What the task asks: Each line from the line containing "You can click" through the last line of the entries is to be reproduced exactly as it stands.

Data for processing:

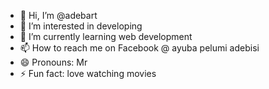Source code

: - 👋 Hi, I’m @adebart
- 👀 I’m interested in developing
- 🌱 I’m currently learning web development 
- 📫 How to reach me on Facebook @ ayuba pelumi adebisi
- 😄 Pronouns: Mr 
- ⚡ Fun fact: love watching movies

<!---
adebart/adebart is a ✨ special ✨ repository because its `README.md` (this file) appears on your GitHub profile.
You can click the Preview link to take a look at your changes.
--->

Solution:
You can click the Preview link to take a look at your changes.
--->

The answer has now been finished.